- Born: 17 November 1971 (age 54) Sabadell, Spain

Academic background
- Education: Rensselaer Polytechnic Institute University of Amsterdam

Academic work
- Discipline: Economist
- Sub-discipline: Econometrics
- Institutions: Barcelona School of Economics IZA Institute of Labor Economics

= Ada Ferrer-i-Carbonell =

Catalan economist

Ada Ferrer-i-Carbonell (born 17 November 1971 in Sabadell, Spain) is a Spanish economist and professor at the Barcelona School of Economics, tenured scientist at CSIC-IAE, MOVE research fellow, and a research fellow at the IZA Institute of Labor Economics. She was an associate editor of the Journal of Economic Behavior and Organization and currently is a member of the London School of Economics-based World Wellbeing Panel. She holds two PhDs in economics, one from Rensselaer Polytechnic Institute in Troy, New York, and the other from the Tinbergen Institute and the University of Amsterdam.

After earning her PhD at the University of Amsterdam, she held several positions there including a VENI fellowship from the Dutch National Science Foundation.

== Research and publications ==
Her current interests concern individual welfare (using subjective measures of well-being) analysis, health, income, and risk attitudes.

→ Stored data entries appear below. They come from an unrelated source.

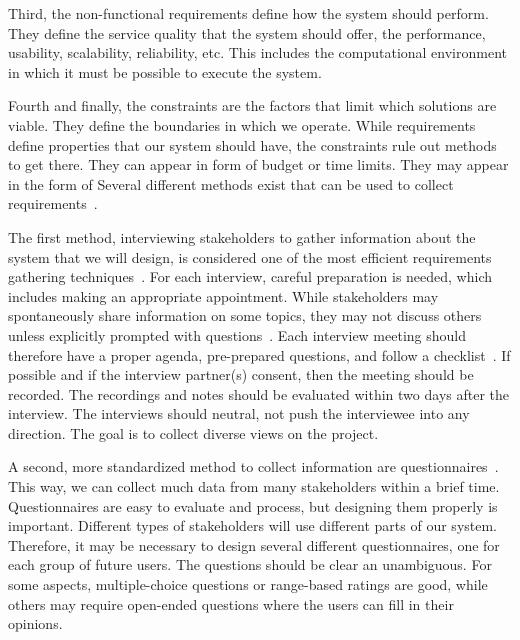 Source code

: Third, the non-functional requirements define how the system should perform.
They define the service quality that the system should offer, the performance, usability, scalability, reliability, etc.
This includes the computational environment in which it must be possible to execute the system.

Fourth and finally, the constraints are the factors that limit which solutions are viable.
They define the boundaries in which we operate.
While requirements define properties that our system should have, the constraints rule out methods to get there.
They can appear in form of budget or time limits.
They may appear in the form of %
\endhsection%
%
%
%
Several different methods exist that can be used to collect requirements~\cite{Z2003RDARS}.

The first method, interviewing stakeholders to gather information about the system that we will design, is considered one of the most efficient requirements gathering techniques~\cite{DTHJM2006EORETERDFASR,Z2003RDARS}.
For each interview, careful preparation is needed, which includes making an appropriate appointment.
While stakeholders may spontaneously share information on some topics, they may not discuss others unless explicitly prompted with questions~\cite{BJF2014WSWOWNSATAESOTIIREEI}.
Each interview meeting should therefore have a proper agenda, pre-prepared questions, and follow a checklist~\cite{WSEG2016ETIOAKOSTCORQQ}.
If possible and if the interview partner(s) consent, then the meeting should be recorded.
The recordings and notes should be evaluated within two days after the interview.
The interviews should neutral, not push the interviewee into any direction.
The goal is to collect diverse views on the project.

A second, more standardized method to collect information are questionnaires~\cite{TAE2008ISRTDQTSTDQSSAE,Z2003RDARS}.
This way, we can collect much data from many stakeholders within a brief time.
Questionnaires are easy to evaluate and process, but designing them properly is important.
Different types of stakeholders will use different parts of our system.
Therefore, it may be necessary to design several different questionnaires, one for each group of future users.
The questions should be clear an unambiguous.
For some aspects, multiple-choice questions or range-based ratings are good, while others may require open-ended questions where the users can fill in their opinions.

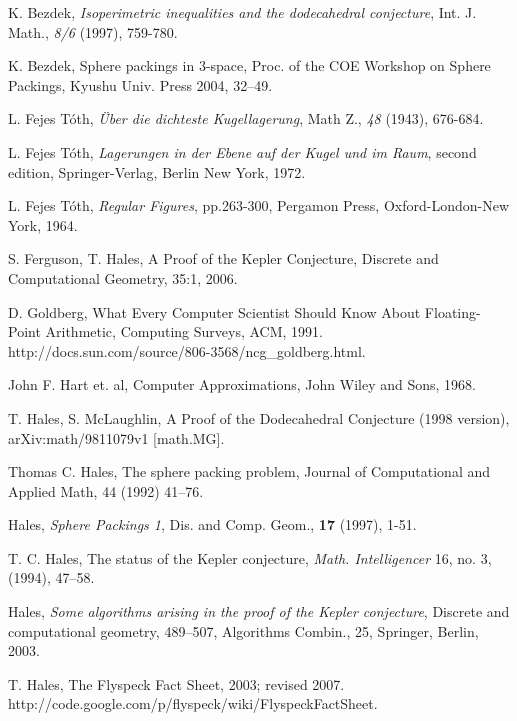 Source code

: \documentclass{llncs}
\begin{document}
\begin{thebibliography}{HeHa94}

 K. Bezdek, {\it Isoperimetric inequalities and the
dodecahedral conjecture}, Int. J. Math., \emph{8/6} (1997), 759-780.

 K. Bezdek, Sphere packings in $3$-space,
Proc. of the COE Workshop on Sphere Packings, Kyushu Univ. Press 2004, 32--49.

 L. Fejes T\'oth, {\it \"Uber die dichteste
Kugellagerung}, Math Z., \emph{48} (1943), 676-684.

 L. Fejes T\'oth, {\it Lagerungen in der Ebene auf der
    Kugel und im Raum}, second edition,
    Springer-Verlag, Berlin New York, 1972.

 L. Fejes T\'oth, {\it Regular Figures}, pp.263-300,
Pergamon Press, Oxford-London-New York, 1964.


 S. Ferguson, T. Hales, A Proof of the
Kepler Conjecture, 
Discrete and Computational Geometry, 35:1, 2006.

 D. Goldberg, What Every Computer Scientist Should
Know About Floating-Point Arithmetic, Computing Surveys, ACM, 1991.
http://docs.sun.com/source/806-3568/ncg\_goldberg.html.

 John F. Hart et. al, Computer Approximations, John
Wiley and Sons, 1968.

 T. Hales, S. McLaughlin,
A Proof of the Dodecahedral Conjecture (1998 version),  	arXiv:math/9811079v1 [math.MG].

 Thomas C. Hales, The sphere packing problem, Journal
of Computational and Applied Math, 44 (1992) 41--76.

 Hales, {\it Sphere Packings 1}, Dis. and Comp. Geom., 
{\bf 17} (1997), 1-51.

 T. C. Hales, The status of the Kepler conjecture,
    {\it Math. Intelligencer} 16, no. 3, (1994), 47--58.

 Hales, {\it Some algorithms arising in the proof of the
	Kepler conjecture}, 
	Discrete and computational
geometry, 489--507, Algorithms Combin., 25, Springer, Berlin,
2003.
	
	   T. Hales, The Flyspeck Fact Sheet, 2003; revised
2007. http://code.google.com/p/flyspeck/wiki/FlyspeckFactSheet.
	

\end{thebibliography}
\end{document}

Her research focuses on econometrics, measures of welfare and happiness, environmental economics and behavioral economics. She has published two books about happiness measurement. Her first book named Happiness Quantified is written jointly with Bernard M.S. Praag and was published in 2004 by Oxford University Press. Her second book Happiness Economics: A New Road to Measuring and Comparing Happiness (Foundations and Trends(r) in Microeconomics)was published in 2011 jointly with Bernard M.S. Praag. Her work has been widely cited and she counts over 11,000 citations in economics and scientific publications including Nature. Her research has been featured in media outlets such as The Economist and she has been interviewed on Catalan national radio, and she has been the subject in the newspaper La Vanguardia.